*Work required*
In the listing below, tally each line that contains "function". Reply with the total only.

*Exercise input*
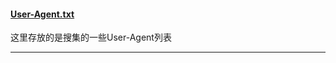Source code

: #### [User-Agent.txt](https://github.com/FayeWangCC/PythonSpiderTools/blob/main/User-Agent.txt)
这里存放的是搜集的一些User-Agent列表

---
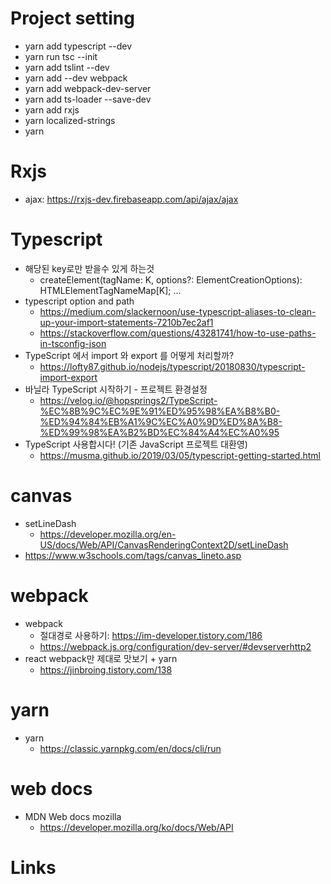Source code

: Project setting
===
 - yarn add typescript --dev  
 - yarn run tsc --init  
 - yarn add tslint --dev  
 - yarn add --dev webpack  
 - yarn add webpack-dev-server  
 - yarn add ts-loader --save-dev  
 - yarn add rxjs  
 - yarn localized-strings  
 - yarn



Rxjs
===
 - ajax: https://rxjs-dev.firebaseapp.com/api/ajax/ajax  


Typescript
===
 - 해당된 key로만 받을수 있게 하는것
   - createElement<K extends keyof HTMLElementTagNameMap>(tagName: K, options?: ElementCreationOptions): HTMLElementTagNameMap[K]; ...
 - typescript option and path
   - https://medium.com/slackernoon/use-typescript-aliases-to-clean-up-your-import-statements-7210b7ec2af1
   - https://stackoverflow.com/questions/43281741/how-to-use-paths-in-tsconfig-json
 - TypeScript 에서 import 와 export 를 어떻게 처리할까?
   - https://lofty87.github.io/nodejs/typescript/20180830/typescript-import-export
 - 바닐라 TypeScript 시작하기 - 프로젝트 환경설정
   - https://velog.io/@hopsprings2/TypeScript-%EC%8B%9C%EC%9E%91%ED%95%98%EA%B8%B0-%ED%94%84%EB%A1%9C%EC%A0%9D%ED%8A%B8-%ED%99%98%EA%B2%BD%EC%84%A4%EC%A0%95
 - TypeScript 사용합시다! (기존 JavaScript 프로젝트 대환영)
   - https://musma.github.io/2019/03/05/typescript-getting-started.html
   
canvas
===
 - setLineDash
   - https://developer.mozilla.org/en-US/docs/Web/API/CanvasRenderingContext2D/setLineDash
 - https://www.w3schools.com/tags/canvas_lineto.asp
 
    
webpack
===
 - webpack
   - 절대경로 사용하기: https://im-developer.tistory.com/186
   - https://webpack.js.org/configuration/dev-server/#devserverhttp2   
 - react webpack만 제대로 맛보기 + yarn
   - https://jinbroing.tistory.com/138

yarn
===
 - yarn
   - https://classic.yarnpkg.com/en/docs/cli/run


web docs
===
 - MDN Web docs mozilla
   - https://developer.mozilla.org/ko/docs/Web/API  

Links
===


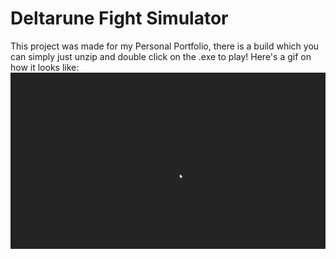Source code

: # Deltarune Fight Simulator
 This project was made for my Personal Portfolio, there is a build which you can simply just unzip and double click on the .exe to play! Here's a gif on how it looks like:
<img src="https://github.com/WiebeHero/Deltarune-Fight-Simulator/blob/main/KrissAttacking.gif"> 
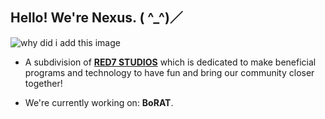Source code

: ## Hello! We're Nexus. ( ^_^)／
![why did i add this image](https://gifs.crd.co/assets/images/gallery09/aa7c0de2_original.gif?v=d417d32b)

- A subdivision of [**RED7 STUDIOS**](https://github.com/RED7STUDIOS)
which is dedicated to make beneficial programs and technology to have fun and bring our community closer together!

- We're currently working on: **BoRAT**.
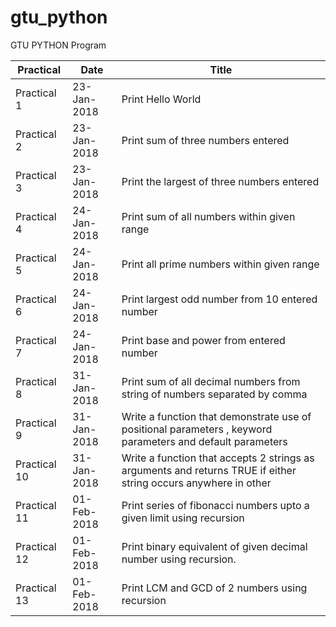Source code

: # gtu_python
GTU PYTHON Program

| Practical | Date | Title |
| ------ | ------ | ------ |
| Practical 1 | 23-Jan-2018 | Print Hello World  |
| Practical 2 | 23-Jan-2018 | Print sum of three numbers entered |
| Practical 3 | 23-Jan-2018 | Print the largest of three numbers entered |
| Practical 4 | 24-Jan-2018 | Print sum of all numbers within given range |
| Practical 5 | 24-Jan-2018 | Print all prime numbers within given range |
| Practical 6 | 24-Jan-2018 | Print largest odd number from 10 entered number  |
| Practical 7 | 24-Jan-2018 | Print base and power from entered number |
| Practical 8 | 31-Jan-2018 | Print sum of all decimal numbers from string of numbers separated by comma |
| Practical 9 | 31-Jan-2018 | Write a function that demonstrate use of positional parameters , keyword parameters and default parameters |
| Practical 10 | 31-Jan-2018 | Write a function that accepts 2 strings as arguments and returns TRUE if either string occurs anywhere in other  |
| Practical 11 | 01-Feb-2018 | Print series of fibonacci numbers upto a given limit using recursion  |
| Practical 12 | 01-Feb-2018 | Print binary equivalent of given decimal number using recursion.  |
| Practical 13 | 01-Feb-2018 | Print LCM and GCD of 2 numbers using recursion  |
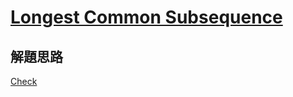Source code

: # [Longest Common Subsequence](https://www.codewars.com/kata/52756e5ad454534f220001ef/)

## 解題思路

[Check](https://github.com/hongtw/leetcode/tree/master/leetcode/1143.Longest-Common-Subsequence)
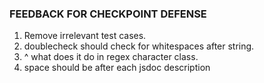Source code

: ### FEEDBACK FOR CHECKPOINT DEFENSE
1. Remove irrelevant test cases.
2. doublecheck should check for whitespaces after string.
3. ^ what does it do in regex character class.
4. space should be after each jsdoc description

*Output of the task*
2